On a related note, cold ears from cold weather can escalate quickly from an easily fixed non-issue to a serious problem. In some cases, frostbitten ears can require surgery, and your dog may lose part of its ear.
If your dog’s ears start to develop a bright pink color, get them out of the cold as soon as possible. Once inside, you can take some measures to help restore proper blood flow.
What to Do About It
Once you’re safely back inside, soak a washcloth in warm water and apply it to their ears. Continue applying the warm cloth for about 10 minutes. It’s a good idea to warm up the rest of your dog as well since frostbitten ears most likely mean their body temperature is quite low. Warm towels or blankets are the best ways to quickly get your dog’s temperature back up to safe levels.
If your dog’s ears do not improve or if they act lethargic, take them to your vet right away. Dogs can become hypothermic just like people, and it can be life-threatening. Professional help is always the best option when your dog’s health is at risk.
3. They’re Sick
Some dog owners don’t realize that their four-legged friends can get sick just like they can. If you have noticed that your dog’s ears get cold too often and your dog seems to have cold intolerance as well as a general lack of energy, you should bring your dog to the vet. Hypothyroidism is an endocrine disease where the thyroid gland is underactive, causing a dog to have a slow metabolism. Dogs with hypothyroidism tend to gain weight and have dull, thin fur.
What to Do About It
If you suspect your dog might be sick, you should bring your dog to the veterinarian. It is important to share your information and concerns since thyroid screening tests are not part of the basic blood test panels. The vet will collect a blood sample and screen using the total thyroxin (TT4) level test. This is the first of several tests used to diagnose hypothyroidism. While this disease does not have a definitive cure, management thyroid hormone replacement treatments are available.
4. Circulatory Function
Your dog’s circulatory system could also be the culprit for cold ears if it isn’t working correctly, and, unlike the other causes, this one can be serious. Rest assured that this cause is rare. Most likely, your dog’s cold ears are being caused by something else, but in some cases, it could be their circulatory system.
The heart is the central piece of the circulatory system and the first place to look when it’s not working properly. If your dog’s heart isn’t pumping blood as efficiently, the first places you’ll see the signs are in the tail, paws, and ears.
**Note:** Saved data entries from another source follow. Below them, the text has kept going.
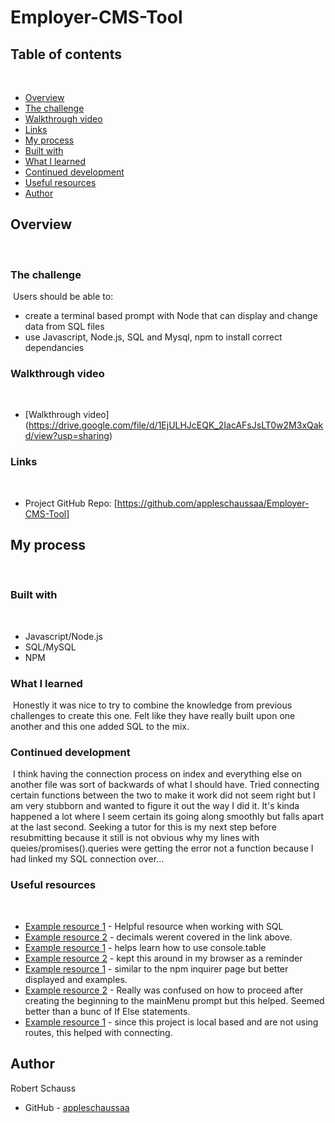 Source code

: # Employer-CMS-Tool

## Table of contents
​
- [Overview](#overview)
 - [The challenge](#the-challenge)
 - [Walkthrough video](#Walkthrough-video)
 - [Links](#links)
- [My process](#my-process)
 - [Built with](#built-with)
 - [What I learned](#what-i-learned)
 - [Continued development](#continued-development)
 - [Useful resources](#useful-resources)
- [Author](#author)
​
## Overview
​
### The challenge
​
Users should be able to:
​
- create a terminal based prompt with Node that can display and change data from SQL files
- use Javascript, Node.js, SQL and Mysql, npm to install correct dependancies
​
### Walkthrough video
​
- [Walkthrough video] (https://drive.google.com/file/d/1EjULHJcEQK_2IacAFsJsLT0w2M3xQakd/view?usp=sharing)
​
### Links
​
- Project GitHub Repo: [https://github.com/appleschaussaa/Employer-CMS-Tool]
​
## My process
​
### Built with
​
- Javascript/Node.js
- SQL/MySQL
- NPM
​
### What I learned
​
Honestly it was nice to try to combine the knowledge from previous challenges to create this one. Felt like they have really built upon one another and this one added SQL to the mix. 
​
### Continued development
​
I think having the connection process on index and everything else on another file was sort of backwards of what I should have. Tried connecting certain functions between the two to make it work did not seem right but I am very stubborn and wanted to figure it out the way I did it. It's kinda happened a lot where I seem certain its going along smoothly but falls apart at the last second. Seeking a tutor for this is my next step before resubmitting because it still is not obvious why my lines with queies/promises().queries were getting the error not a function because I had linked my SQL connection over...
​
### Useful resources
​
- [Example resource 1](https://www.w3schools.com/sql/sql_ref_keywords.asp) - Helpful resource when working with SQL
- [Example resource 2](https://dev.mysql.com/doc/refman/8.0/en/fixed-point-types.html#:~:text=Standard%20SQL%20requires%20that%20DECIMAL,DECIMAL(%20M%20%2C0)%20.) - decimals werent covered in the link above.
- [Example resource 1](https://developer.mozilla.org/en-US/docs/Web/API/console/table) - helps learn how to use console.table
- [Example resource 2](https://www.mysqltutorial.org/mysql-cheat-sheet.aspx) - kept this around in my browser as a reminder
- [Example resource 1](https://morioh.com/p/0b9636237f5c) - similar to the npm inquirer page but better displayed and examples.
- [Example resource 2](https://www.digitalocean.com/community/tutorials/how-to-use-the-switch-statement-in-javascript) - Really was confused on how to proceed after creating the beginning to the mainMenu prompt but this helped. Seemed better than a bunc of If Else statements.
- [Example resource 1](https://www.w3schools.com/nodejs/nodejs_mysql.asp) - since this project is local based and are not using routes, this helped with connecting.

## Author
 Robert Schauss
- GitHub - [appleschaussaa](https://github.com/appleschaussaa)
Your dog’s circulatory system could be struggling due to several underlying conditions. Heart problems, anemia, and internal bleeding could all be the root cause of circulation issues.
What to Do About It
You must seek a veterinarian’s opinion if you think your dog’s cold ears could be caused by circulation issues. Getting a professional opinion is the first step for dealing with whatever may be affecting your dog’s circulation.
Even if your buddy’s circulatory system is malfunctioning, some treatments can help manage the problem. If your dog has heart disease, some medications can help treat most conditions, and some lifestyle changes can go a long way to restoring your dog to a normal, happy life.
If a tumor or internal bleeding is causing the problem, surgical intervention is often required. The good news is if the surgery is successful, your dog will usually return to normal life afterward.
Your dog’s cold ears are most likely being caused by something benign and easy to deal with. Some warm compresses and a bunch of cozy towels and blankets will usually do the trick.
If the problem persists or your dog shows other, more serious signs combined with cold ears, it is time for a trip to the vet. There is no replacement for a professional medical opinion, and your vet can put you and your dog back on the right track.